[[ Records shown open ]]

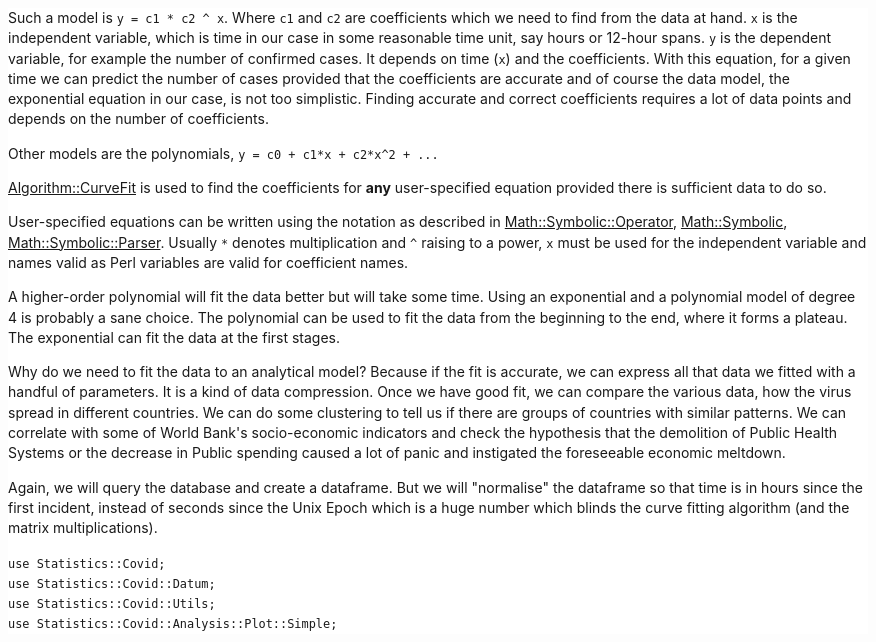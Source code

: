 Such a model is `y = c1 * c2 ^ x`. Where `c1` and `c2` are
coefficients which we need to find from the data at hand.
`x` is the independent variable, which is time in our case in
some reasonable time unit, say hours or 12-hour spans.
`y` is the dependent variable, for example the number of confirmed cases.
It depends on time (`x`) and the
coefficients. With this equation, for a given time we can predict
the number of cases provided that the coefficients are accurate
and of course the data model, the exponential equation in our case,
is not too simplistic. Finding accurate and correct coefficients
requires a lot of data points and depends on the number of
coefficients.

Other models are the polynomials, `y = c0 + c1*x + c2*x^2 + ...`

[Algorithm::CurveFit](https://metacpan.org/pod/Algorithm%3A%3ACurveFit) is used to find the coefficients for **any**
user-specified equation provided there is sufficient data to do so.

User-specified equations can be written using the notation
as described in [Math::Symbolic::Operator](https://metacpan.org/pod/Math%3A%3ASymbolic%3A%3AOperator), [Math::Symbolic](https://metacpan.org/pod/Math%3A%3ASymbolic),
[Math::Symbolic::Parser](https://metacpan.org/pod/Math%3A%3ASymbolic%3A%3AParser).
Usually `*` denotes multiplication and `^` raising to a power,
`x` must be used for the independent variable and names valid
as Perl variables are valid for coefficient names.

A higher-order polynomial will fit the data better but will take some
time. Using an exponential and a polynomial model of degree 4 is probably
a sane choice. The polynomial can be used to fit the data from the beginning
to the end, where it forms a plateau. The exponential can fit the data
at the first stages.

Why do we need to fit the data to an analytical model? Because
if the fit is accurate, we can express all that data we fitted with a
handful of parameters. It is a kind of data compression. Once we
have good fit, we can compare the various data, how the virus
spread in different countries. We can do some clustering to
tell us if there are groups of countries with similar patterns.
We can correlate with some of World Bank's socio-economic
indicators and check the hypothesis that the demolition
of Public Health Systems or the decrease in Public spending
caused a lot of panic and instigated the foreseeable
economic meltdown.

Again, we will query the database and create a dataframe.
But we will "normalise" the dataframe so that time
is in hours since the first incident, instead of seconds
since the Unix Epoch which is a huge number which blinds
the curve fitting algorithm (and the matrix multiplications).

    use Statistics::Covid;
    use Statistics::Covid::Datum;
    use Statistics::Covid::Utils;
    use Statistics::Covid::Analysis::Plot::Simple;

[[ Records shown closed ]]

- **What is being asked**:
Looking at the data above, state how many of its lines contain the word "independent", and give nothing but that number.

- **Your solution**:
2